According to Albert and Ray, who played for Clinton Parks and Recreation and Sampson Middle School, respectively, this was the first year they opted to tryout for an arranged team.
“There are a lot of high school kids in our neighborhood that we played backyard football with, and they were the ones that motivated us to tryout for football,” Albert explained.
Albert’s allurement towards trying out for the CRP 11-12 year old league, he said, was sparked through pure interest since he had never played for an organized team in the past.
As for his time spent with the Seahawks this season, Albert played the quarterback position, while dabbling with other spots on the field such as receiver and safety.
While spotted as the backbone for the team, Albert played 10 games, had 30 touchdowns, rushed for 1,400 yards and proved a valiant leader.
“It was his overall leadership on the field,” coach Ron Davis said was what caught his eye for the young talent. “All the kids looked up to him as the leader. He never got too low or too high.”
According to Davis, in every sport leadership is key for winning games, but more importantly it is a necessity for individual growth.
“In everything, you need leaders; and in times where things don’t go so well, you need someone to hold the team together. Albert would say our motto, ‘next play,’ and that’s a key if you want success.”
In order to motivate his team to forget the mistakes and focus on the next play, Albert would bring the players together in the huddle to pray and chant.
“We talk about how we are going to have fun because football is all about fun; you have to play your heart out,” Albert expressed.
The first time football player’s ability to see past mistakes on the field and take the team to a higher level is a trait which will take him far, his coach believes.
Beyond holding the team together through his leadership skills, Albert has grown to grasp the fundamentals of the sport.
“The quality of coaching in the group of kids, flag to the 12 year olds, has really helped out as far as fundamentals,” said CRP Jerry Herring, adding football 101 as a course the upper level coaching staff hates to have to teach the players.
Although Albert has grown to understand league ball, Davis joked that it wasn’t always this way.
According to Davis, before the Seahawks first game, Albert, while playing defense, asked, “How many Mississippis do I have to count to before I can tackle the quarterback.”
Traditionally in backyard play, roughly 5 counts of “Mississippi” or one automatic blitz is deemed admissible, but in league ball any amount is acceptable, which Davis found amusing.
Much like his twin, Ray, a seventh grader at Sampson Middle School, joined the team for the first time this year.
“I wanted to join this year because I like to tackle,” a coy Ray voiced.
During his time on the team, Ray proved himself a key player on the field and was moved from second string to first string.
Spotted as right guard, Ray utilized his tackling ability to help lead the Dark Horses to a tied-for-first regular season finish.
Beyond their time on the field, they both enjoy watching football at home, they said.
Listed among their NFL heroes were Tom Brady, quarterback for the Patriots; Randy Moss, receiver for the Patriots; and small-town icon Willie Parker, running back for the Steelers.

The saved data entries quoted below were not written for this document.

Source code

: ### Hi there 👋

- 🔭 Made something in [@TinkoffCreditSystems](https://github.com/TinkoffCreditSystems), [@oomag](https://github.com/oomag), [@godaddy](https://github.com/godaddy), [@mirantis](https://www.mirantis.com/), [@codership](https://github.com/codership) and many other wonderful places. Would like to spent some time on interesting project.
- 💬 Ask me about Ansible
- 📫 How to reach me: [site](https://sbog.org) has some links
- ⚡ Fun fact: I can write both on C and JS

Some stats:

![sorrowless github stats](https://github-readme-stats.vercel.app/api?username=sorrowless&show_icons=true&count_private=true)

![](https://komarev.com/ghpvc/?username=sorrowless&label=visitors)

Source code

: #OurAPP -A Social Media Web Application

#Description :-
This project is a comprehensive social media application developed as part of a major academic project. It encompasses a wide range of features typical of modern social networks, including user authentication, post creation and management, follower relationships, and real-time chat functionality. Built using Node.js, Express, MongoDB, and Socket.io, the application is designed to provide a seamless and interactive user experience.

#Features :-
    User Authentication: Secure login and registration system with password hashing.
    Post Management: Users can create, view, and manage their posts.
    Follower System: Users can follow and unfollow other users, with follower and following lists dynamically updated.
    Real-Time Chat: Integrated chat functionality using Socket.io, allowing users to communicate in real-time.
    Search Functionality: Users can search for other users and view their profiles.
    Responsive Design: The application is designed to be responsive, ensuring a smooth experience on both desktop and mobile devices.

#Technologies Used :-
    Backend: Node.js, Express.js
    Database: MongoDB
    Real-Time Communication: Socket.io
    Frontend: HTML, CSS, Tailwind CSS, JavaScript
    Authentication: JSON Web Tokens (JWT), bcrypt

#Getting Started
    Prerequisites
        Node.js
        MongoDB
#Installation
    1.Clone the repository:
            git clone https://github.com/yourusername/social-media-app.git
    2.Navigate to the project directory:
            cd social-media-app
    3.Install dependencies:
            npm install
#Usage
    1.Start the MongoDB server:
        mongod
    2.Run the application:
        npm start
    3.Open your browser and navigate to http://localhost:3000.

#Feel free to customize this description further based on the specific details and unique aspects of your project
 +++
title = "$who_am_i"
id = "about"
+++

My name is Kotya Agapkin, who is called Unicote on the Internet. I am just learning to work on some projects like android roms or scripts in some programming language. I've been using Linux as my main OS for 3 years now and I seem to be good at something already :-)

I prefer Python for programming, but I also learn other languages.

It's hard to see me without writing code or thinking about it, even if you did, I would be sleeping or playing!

“I went to Willie Parker’s camp this year, and it was very exciting to meet him,” Albert expressed with a smile spread ear-to-ear.
According to Albert, Parker’s camp trained the youngster on tackling, acquiring a better stance and taught him how to properly throw the ball.
As for their football future, Davis said of the pair, “There is a lot of excitement around both the Deavers and both are headed towards a bright future.”
Before finishing, Albert and Ray expressed their thanks to their mother, Gloria, for her everlasting love and invaluable support.
Because she was recently diagnosed with lung cancer, Gloria was unable to see her sons play, however, both of her football stars said they knew she was there in spirit.